When comparing crime data across the country, the FBI's Universal Crime Reporting (UCR) Program is the go-to place for data. The 2017 data hasn't been finalized yet, so I went with the 2016 data. I downloaded the Excel spreadsheet for the entire US. The table looked something like this (notice that the state name in the first row for each state, which makes it a little tricky to work with):
I imported the spreadsheet into SAS using Proc Import, but of course the blank state values also appeared in my SAS dataset as ... you guessed it - blank!
SAS has been tweaking its software for several decades, adding functionality and flexibility, so there's almost no data-problem it can't fix. Here's the code I used to duplicate the state value into each following row that was blank. (Note: I frequently say "There are always at least 10 ways to do a given task in SAS" ... therefore there might be a better way to fix this data. This is just the first way that popped into my head. Feel free to share other/better ways in the comments!)

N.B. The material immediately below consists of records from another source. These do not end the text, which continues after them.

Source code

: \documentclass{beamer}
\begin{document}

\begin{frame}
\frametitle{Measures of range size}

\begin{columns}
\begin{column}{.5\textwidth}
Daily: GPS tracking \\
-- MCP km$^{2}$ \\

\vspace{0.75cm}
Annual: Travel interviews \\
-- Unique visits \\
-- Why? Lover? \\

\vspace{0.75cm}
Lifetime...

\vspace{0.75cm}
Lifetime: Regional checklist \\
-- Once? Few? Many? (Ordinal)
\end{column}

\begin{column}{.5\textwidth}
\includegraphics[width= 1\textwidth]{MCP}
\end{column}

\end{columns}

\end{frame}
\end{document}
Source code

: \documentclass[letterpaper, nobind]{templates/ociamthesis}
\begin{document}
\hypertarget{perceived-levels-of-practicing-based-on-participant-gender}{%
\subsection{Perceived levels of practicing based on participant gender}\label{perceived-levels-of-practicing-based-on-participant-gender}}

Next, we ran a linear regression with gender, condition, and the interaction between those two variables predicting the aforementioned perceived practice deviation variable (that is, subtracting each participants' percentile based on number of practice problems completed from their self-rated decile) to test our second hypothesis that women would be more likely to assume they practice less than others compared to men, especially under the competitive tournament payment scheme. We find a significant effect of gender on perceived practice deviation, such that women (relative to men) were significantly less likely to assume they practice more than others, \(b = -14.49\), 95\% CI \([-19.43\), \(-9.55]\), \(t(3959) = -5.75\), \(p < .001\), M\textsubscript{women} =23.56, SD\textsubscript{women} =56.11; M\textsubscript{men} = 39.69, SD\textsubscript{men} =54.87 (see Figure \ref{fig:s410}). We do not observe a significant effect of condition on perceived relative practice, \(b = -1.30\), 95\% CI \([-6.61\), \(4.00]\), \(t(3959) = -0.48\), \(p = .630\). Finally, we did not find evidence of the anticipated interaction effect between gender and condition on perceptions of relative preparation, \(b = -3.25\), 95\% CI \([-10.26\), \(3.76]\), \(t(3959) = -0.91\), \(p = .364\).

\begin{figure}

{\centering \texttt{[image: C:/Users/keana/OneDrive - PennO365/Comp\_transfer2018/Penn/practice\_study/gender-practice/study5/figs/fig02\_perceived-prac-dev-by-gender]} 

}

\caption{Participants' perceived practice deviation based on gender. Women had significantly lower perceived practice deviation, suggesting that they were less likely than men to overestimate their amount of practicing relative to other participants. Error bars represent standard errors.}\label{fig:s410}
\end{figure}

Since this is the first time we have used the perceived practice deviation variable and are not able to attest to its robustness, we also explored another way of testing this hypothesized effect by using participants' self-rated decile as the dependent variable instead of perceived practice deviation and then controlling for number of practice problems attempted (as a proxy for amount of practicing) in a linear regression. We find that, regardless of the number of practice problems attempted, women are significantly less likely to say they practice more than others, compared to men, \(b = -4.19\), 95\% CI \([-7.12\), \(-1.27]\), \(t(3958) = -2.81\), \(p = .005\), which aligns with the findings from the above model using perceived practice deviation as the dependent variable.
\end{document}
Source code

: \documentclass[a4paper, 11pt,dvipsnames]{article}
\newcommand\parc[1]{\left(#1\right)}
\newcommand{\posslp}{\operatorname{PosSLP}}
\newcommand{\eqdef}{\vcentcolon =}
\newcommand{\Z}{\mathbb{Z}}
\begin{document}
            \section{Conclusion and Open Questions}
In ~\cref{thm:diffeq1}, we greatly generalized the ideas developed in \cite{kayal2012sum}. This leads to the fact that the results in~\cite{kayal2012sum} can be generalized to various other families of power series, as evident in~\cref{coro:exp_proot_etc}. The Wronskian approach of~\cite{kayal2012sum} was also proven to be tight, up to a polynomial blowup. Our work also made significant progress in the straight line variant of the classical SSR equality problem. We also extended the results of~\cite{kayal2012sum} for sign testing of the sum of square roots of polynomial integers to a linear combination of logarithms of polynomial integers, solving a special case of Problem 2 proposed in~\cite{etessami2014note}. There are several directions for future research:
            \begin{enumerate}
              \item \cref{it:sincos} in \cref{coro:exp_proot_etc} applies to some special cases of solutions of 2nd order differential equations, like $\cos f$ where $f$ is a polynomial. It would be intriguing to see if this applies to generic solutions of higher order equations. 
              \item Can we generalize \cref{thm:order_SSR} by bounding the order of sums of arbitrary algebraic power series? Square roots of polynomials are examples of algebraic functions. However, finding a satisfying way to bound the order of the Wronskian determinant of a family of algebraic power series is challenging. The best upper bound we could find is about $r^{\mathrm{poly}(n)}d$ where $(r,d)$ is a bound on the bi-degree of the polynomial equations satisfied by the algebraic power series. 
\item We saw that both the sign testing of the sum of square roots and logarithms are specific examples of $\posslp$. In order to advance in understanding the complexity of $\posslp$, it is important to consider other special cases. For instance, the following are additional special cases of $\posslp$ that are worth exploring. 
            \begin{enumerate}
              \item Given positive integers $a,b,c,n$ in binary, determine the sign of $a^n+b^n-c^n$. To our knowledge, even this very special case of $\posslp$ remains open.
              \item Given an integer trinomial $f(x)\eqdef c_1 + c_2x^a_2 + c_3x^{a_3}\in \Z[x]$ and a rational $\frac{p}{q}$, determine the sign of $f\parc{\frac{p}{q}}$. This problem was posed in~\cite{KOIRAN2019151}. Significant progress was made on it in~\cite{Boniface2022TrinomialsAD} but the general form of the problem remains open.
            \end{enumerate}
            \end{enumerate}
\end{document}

data rawdata (drop=state_single);
length state $20;
set rawdata (rename=(state=state_single));
if trim(left(state_single^='')) then state=state_single;
Here's what the resulting SAS dataset looks like:
I decided to focus on the 'Violent crime' number, since most of the articles I had seen focused on some variation of that. And also, rather than using just the number of violent crimes, I wanted to combine that with the population, to get something like a "per capita crimes" that could be compared from one city to another. Most of the articles used "crimes per 100,000 people". Detroit usually had values around 2,000 violent crimes per 100,000 people, in most of the articles. I decided to strip off a few zeroes, in hopes that my number would be easier for people to relate to. I calculated crimes per 1,000 people.
I limited the data to just the cities with over 100,000 people, and I colored my markers by quartile (25% of the cities are assigned to each of the 4 colors). And to make it easier to quickly identify the worst cities on the map, I drew a circle around the markers for the 5 worst cities. Below is my map (click the image to see the interactive version, with HTML mouse-over text for each city).
The map & table show that Detroit has the worst violent crime rate, therefore I'm done, right? ... Well, not exactly.
I decided to do a few spot-checks. Here in North Carolina, the city that gets in the news a lot for murders and such is Durham - I wondered how it compared to Detroit. But I couldn't find Durham in the map, or even in the original UCR spreadsheet. My map (zoomed partial screen-capture below) had Charlotte, High Point, Cary, Fayetteville, and Wilmington ... but it didn't show the other NC cities with >=100,000 people (Raleigh, Greensboro, Winston-Salem, Durham, and High Point).
If NC was missing five major cities, how many cities might also be missing in other states? And can you really say Detroit has the highest violent crime rate of any major US city, if the UCR data doesn't include *all* the major cities?
So I categorize this data as interesting, but not conclusive/definitive. What's your opinion?